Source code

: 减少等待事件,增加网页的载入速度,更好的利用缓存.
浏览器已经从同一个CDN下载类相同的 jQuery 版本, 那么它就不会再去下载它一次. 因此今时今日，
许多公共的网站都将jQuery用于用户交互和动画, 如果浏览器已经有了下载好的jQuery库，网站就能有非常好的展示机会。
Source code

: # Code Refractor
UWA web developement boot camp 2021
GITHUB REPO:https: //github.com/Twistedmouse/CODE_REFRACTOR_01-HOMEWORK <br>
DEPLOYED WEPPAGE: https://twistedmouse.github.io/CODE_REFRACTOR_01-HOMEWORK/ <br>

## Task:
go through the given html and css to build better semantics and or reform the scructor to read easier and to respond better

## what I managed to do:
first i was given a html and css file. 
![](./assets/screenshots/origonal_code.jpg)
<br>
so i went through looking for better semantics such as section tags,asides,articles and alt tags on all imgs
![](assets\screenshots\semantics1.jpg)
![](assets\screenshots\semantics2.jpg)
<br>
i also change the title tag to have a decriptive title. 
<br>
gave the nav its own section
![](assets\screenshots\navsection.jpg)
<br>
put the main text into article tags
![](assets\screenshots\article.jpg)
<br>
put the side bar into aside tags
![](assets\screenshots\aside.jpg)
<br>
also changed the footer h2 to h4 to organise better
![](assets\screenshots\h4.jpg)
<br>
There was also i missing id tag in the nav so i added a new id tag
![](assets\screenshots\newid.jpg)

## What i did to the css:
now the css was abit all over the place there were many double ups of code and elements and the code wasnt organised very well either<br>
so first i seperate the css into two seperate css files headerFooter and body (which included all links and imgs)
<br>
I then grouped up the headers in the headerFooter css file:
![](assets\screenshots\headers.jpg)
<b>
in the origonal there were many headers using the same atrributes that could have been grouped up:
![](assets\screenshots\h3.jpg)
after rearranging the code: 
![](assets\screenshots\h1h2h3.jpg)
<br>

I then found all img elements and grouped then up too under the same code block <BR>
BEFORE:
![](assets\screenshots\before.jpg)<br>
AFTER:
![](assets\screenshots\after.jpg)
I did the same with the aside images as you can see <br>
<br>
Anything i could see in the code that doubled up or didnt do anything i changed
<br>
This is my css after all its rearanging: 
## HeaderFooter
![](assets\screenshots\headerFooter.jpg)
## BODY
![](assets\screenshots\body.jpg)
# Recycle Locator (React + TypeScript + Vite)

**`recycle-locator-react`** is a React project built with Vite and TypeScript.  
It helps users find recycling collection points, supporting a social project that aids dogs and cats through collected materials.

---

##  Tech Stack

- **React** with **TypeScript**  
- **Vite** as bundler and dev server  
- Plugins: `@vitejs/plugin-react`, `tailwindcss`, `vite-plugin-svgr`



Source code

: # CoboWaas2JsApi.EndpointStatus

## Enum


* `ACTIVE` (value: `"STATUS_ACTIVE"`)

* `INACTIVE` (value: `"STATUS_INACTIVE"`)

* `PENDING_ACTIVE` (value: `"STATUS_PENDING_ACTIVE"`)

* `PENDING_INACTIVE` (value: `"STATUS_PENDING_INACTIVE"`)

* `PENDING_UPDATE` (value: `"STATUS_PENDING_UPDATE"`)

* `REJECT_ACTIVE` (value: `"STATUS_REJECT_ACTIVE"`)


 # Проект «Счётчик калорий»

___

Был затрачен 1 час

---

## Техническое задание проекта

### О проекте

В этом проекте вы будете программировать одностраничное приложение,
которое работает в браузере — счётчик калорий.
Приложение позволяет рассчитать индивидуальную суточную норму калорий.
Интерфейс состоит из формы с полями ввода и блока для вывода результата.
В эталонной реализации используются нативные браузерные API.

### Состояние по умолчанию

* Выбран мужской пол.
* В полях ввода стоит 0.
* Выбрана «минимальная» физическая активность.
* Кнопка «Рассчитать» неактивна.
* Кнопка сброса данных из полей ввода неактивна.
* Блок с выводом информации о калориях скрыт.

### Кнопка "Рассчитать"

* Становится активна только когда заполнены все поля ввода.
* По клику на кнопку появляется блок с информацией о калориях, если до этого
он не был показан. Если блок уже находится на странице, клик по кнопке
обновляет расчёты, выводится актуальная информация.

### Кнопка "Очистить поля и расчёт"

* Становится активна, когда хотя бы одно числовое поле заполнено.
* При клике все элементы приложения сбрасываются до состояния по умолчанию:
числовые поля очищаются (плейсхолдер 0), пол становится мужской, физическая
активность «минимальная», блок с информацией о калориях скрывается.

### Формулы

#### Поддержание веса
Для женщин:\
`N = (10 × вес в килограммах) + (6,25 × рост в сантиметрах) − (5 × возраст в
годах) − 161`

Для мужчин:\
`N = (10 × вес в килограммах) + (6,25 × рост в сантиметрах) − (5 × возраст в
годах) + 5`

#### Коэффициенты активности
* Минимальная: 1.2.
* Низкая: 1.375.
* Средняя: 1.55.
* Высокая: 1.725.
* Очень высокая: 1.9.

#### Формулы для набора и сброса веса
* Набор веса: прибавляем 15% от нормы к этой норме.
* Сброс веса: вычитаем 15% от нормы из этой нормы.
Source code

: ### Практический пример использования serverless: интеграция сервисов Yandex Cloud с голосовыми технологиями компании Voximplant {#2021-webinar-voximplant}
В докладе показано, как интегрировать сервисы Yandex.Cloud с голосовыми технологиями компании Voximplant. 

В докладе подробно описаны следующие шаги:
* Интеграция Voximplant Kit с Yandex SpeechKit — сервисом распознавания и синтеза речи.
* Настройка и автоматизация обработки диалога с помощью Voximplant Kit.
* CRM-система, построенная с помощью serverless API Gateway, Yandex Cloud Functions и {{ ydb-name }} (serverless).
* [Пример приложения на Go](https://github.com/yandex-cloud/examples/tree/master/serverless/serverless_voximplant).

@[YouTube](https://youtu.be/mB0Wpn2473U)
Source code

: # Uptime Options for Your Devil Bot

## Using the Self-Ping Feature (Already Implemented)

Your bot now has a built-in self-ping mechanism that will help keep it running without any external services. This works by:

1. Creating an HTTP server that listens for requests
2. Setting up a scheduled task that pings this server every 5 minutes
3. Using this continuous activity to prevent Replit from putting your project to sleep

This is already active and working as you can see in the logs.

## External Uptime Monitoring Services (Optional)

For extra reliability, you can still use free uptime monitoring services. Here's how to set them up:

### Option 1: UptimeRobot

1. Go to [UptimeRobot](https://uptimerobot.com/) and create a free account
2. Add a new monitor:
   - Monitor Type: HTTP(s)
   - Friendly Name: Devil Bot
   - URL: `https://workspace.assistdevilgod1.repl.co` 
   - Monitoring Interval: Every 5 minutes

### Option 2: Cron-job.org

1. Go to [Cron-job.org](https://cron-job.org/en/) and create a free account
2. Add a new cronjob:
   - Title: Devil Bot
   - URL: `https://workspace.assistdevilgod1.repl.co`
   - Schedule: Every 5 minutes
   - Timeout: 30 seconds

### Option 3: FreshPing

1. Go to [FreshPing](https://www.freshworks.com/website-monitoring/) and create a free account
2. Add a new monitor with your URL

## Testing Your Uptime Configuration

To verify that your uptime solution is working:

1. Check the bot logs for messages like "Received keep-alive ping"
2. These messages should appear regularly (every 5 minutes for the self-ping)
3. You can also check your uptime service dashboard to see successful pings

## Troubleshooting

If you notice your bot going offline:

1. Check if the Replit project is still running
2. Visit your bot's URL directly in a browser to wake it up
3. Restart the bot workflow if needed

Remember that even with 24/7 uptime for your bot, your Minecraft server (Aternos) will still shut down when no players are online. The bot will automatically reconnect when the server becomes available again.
━━━━━━
▶ **Requirement**
Go through the listing and transcribe all of it exactly.

▶ **Exercise result**
Source code

: 减少等待事件,增加网页的载入速度,更好的利用缓存.
浏览器已经从同一个CDN下载类相同的 jQuery 版本, 那么它就不会再去下载它一次. 因此今时今日，
许多公共的网站都将jQuery用于用户交互和动画, 如果浏览器已经有了下载好的jQuery库，网站就能有非常好的展示机会。
Source code

: # Code Refractor
UWA web developement boot camp 2021
GITHUB REPO:https: //github.com/Twistedmouse/CODE_REFRACTOR_01-HOMEWORK <br>
DEPLOYED WEPPAGE: https://twistedmouse.github.io/CODE_REFRACTOR_01-HOMEWORK/ <br>

## Task:
go through the given html and css to build better semantics and or reform the scructor to read easier and to respond better

## what I managed to do:
first i was given a html and css file. 
![](./assets/screenshots/origonal_code.jpg)
<br>
so i went through looking for better semantics such as section tags,asides,articles and alt tags on all imgs
![](assets\screenshots\semantics1.jpg)
![](assets\screenshots\semantics2.jpg)
<br>
i also change the title tag to have a decriptive title. 
<br>
gave the nav its own section
![](assets\screenshots\navsection.jpg)
<br>
put the main text into article tags
![](assets\screenshots\article.jpg)
<br>
put the side bar into aside tags
![](assets\screenshots\aside.jpg)
<br>
also changed the footer h2 to h4 to organise better
![](assets\screenshots\h4.jpg)
<br>
There was also i missing id tag in the nav so i added a new id tag
![](assets\screenshots\newid.jpg)

## What i did to the css:
now the css was abit all over the place there were many double ups of code and elements and the code wasnt organised very well either<br>
so first i seperate the css into two seperate css files headerFooter and body (which included all links and imgs)
<br>
I then grouped up the headers in the headerFooter css file:
![](assets\screenshots\headers.jpg)
<b>
in the origonal there were many headers using the same atrributes that could have been grouped up:
![](assets\screenshots\h3.jpg)
after rearranging the code: 
![](assets\screenshots\h1h2h3.jpg)
<br>

I then found all img elements and grouped then up too under the same code block <BR>
BEFORE:
![](assets\screenshots\before.jpg)<br>
AFTER:
![](assets\screenshots\after.jpg)
I did the same with the aside images as you can see <br>
<br>
Anything i could see in the code that doubled up or didnt do anything i changed
<br>
This is my css after all its rearanging: 
## HeaderFooter
![](assets\screenshots\headerFooter.jpg)
## BODY
![](assets\screenshots\body.jpg)
# Recycle Locator (React + TypeScript + Vite)

**`recycle-locator-react`** is a React project built with Vite and TypeScript.  
It helps users find recycling collection points, supporting a social project that aids dogs and cats through collected materials.

---

##  Tech Stack

- **React** with **TypeScript**  
- **Vite** as bundler and dev server  
- Plugins: `@vitejs/plugin-react`, `tailwindcss`, `vite-plugin-svgr`



Source code

: # CoboWaas2JsApi.EndpointStatus

## Enum


* `ACTIVE` (value: `"STATUS_ACTIVE"`)

* `INACTIVE` (value: `"STATUS_INACTIVE"`)

* `PENDING_ACTIVE` (value: `"STATUS_PENDING_ACTIVE"`)

* `PENDING_INACTIVE` (value: `"STATUS_PENDING_INACTIVE"`)

* `PENDING_UPDATE` (value: `"STATUS_PENDING_UPDATE"`)

* `REJECT_ACTIVE` (value: `"STATUS_REJECT_ACTIVE"`)


 # Проект «Счётчик калорий»

___

Был затрачен 1 час

---

## Техническое задание проекта

### О проекте

В этом проекте вы будете программировать одностраничное приложение,
которое работает в браузере — счётчик калорий.
Приложение позволяет рассчитать индивидуальную суточную норму калорий.
Интерфейс состоит из формы с полями ввода и блока для вывода результата.
В эталонной реализации используются нативные браузерные API.

### Состояние по умолчанию

* Выбран мужской пол.
* В полях ввода стоит 0.
* Выбрана «минимальная» физическая активность.
* Кнопка «Рассчитать» неактивна.
* Кнопка сброса данных из полей ввода неактивна.
* Блок с выводом информации о калориях скрыт.

### Кнопка "Рассчитать"

* Становится активна только когда заполнены все поля ввода.
* По клику на кнопку появляется блок с информацией о калориях, если до этого
он не был показан. Если блок уже находится на странице, клик по кнопке
обновляет расчёты, выводится актуальная информация.

### Кнопка "Очистить поля и расчёт"

* Становится активна, когда хотя бы одно числовое поле заполнено.
* При клике все элементы приложения сбрасываются до состояния по умолчанию:
числовые поля очищаются (плейсхолдер 0), пол становится мужской, физическая
активность «минимальная», блок с информацией о калориях скрывается.

### Формулы

#### Поддержание веса
Для женщин:\
`N = (10 × вес в килограммах) + (6,25 × рост в сантиметрах) − (5 × возраст в
годах) − 161`

Для мужчин:\
`N = (10 × вес в килограммах) + (6,25 × рост в сантиметрах) − (5 × возраст в
годах) + 5`

#### Коэффициенты активности
* Минимальная: 1.2.
* Низкая: 1.375.
* Средняя: 1.55.
* Высокая: 1.725.
* Очень высокая: 1.9.

#### Формулы для набора и сброса веса
* Набор веса: прибавляем 15% от нормы к этой норме.
* Сброс веса: вычитаем 15% от нормы из этой нормы.
Source code

: ### Практический пример использования serverless: интеграция сервисов Yandex Cloud с голосовыми технологиями компании Voximplant {#2021-webinar-voximplant}
В докладе показано, как интегрировать сервисы Yandex.Cloud с голосовыми технологиями компании Voximplant. 

В докладе подробно описаны следующие шаги:
* Интеграция Voximplant Kit с Yandex SpeechKit — сервисом распознавания и синтеза речи.
* Настройка и автоматизация обработки диалога с помощью Voximplant Kit.
* CRM-система, построенная с помощью serverless API Gateway, Yandex Cloud Functions и {{ ydb-name }} (serverless).
* [Пример приложения на Go](https://github.com/yandex-cloud/examples/tree/master/serverless/serverless_voximplant).

@[YouTube](https://youtu.be/mB0Wpn2473U)
Source code

: # Uptime Options for Your Devil Bot

## Using the Self-Ping Feature (Already Implemented)

Your bot now has a built-in self-ping mechanism that will help keep it running without any external services. This works by:

1. Creating an HTTP server that listens for requests
2. Setting up a scheduled task that pings this server every 5 minutes
3. Using this continuous activity to prevent Replit from putting your project to sleep

This is already active and working as you can see in the logs.

## External Uptime Monitoring Services (Optional)

For extra reliability, you can still use free uptime monitoring services. Here's how to set them up:

### Option 1: UptimeRobot

1. Go to [UptimeRobot](https://uptimerobot.com/) and create a free account
2. Add a new monitor:
   - Monitor Type: HTTP(s)
   - Friendly Name: Devil Bot
   - URL: `https://workspace.assistdevilgod1.repl.co` 
   - Monitoring Interval: Every 5 minutes

### Option 2: Cron-job.org

1. Go to [Cron-job.org](https://cron-job.org/en/) and create a free account
2. Add a new cronjob:
   - Title: Devil Bot
   - URL: `https://workspace.assistdevilgod1.repl.co`
   - Schedule: Every 5 minutes
   - Timeout: 30 seconds

### Option 3: FreshPing

1. Go to [FreshPing](https://www.freshworks.com/website-monitoring/) and create a free account
2. Add a new monitor with your URL

## Testing Your Uptime Configuration

To verify that your uptime solution is working:

1. Check the bot logs for messages like "Received keep-alive ping"
2. These messages should appear regularly (every 5 minutes for the self-ping)
3. You can also check your uptime service dashboard to see successful pings

## Troubleshooting

If you notice your bot going offline:

1. Check if the Replit project is still running
2. Visit your bot's URL directly in a browser to wake it up
3. Restart the bot workflow if needed

Remember that even with 24/7 uptime for your bot, your Minecraft server (Aternos) will still shut down when no players are online. The bot will automatically reconnect when the server becomes available again.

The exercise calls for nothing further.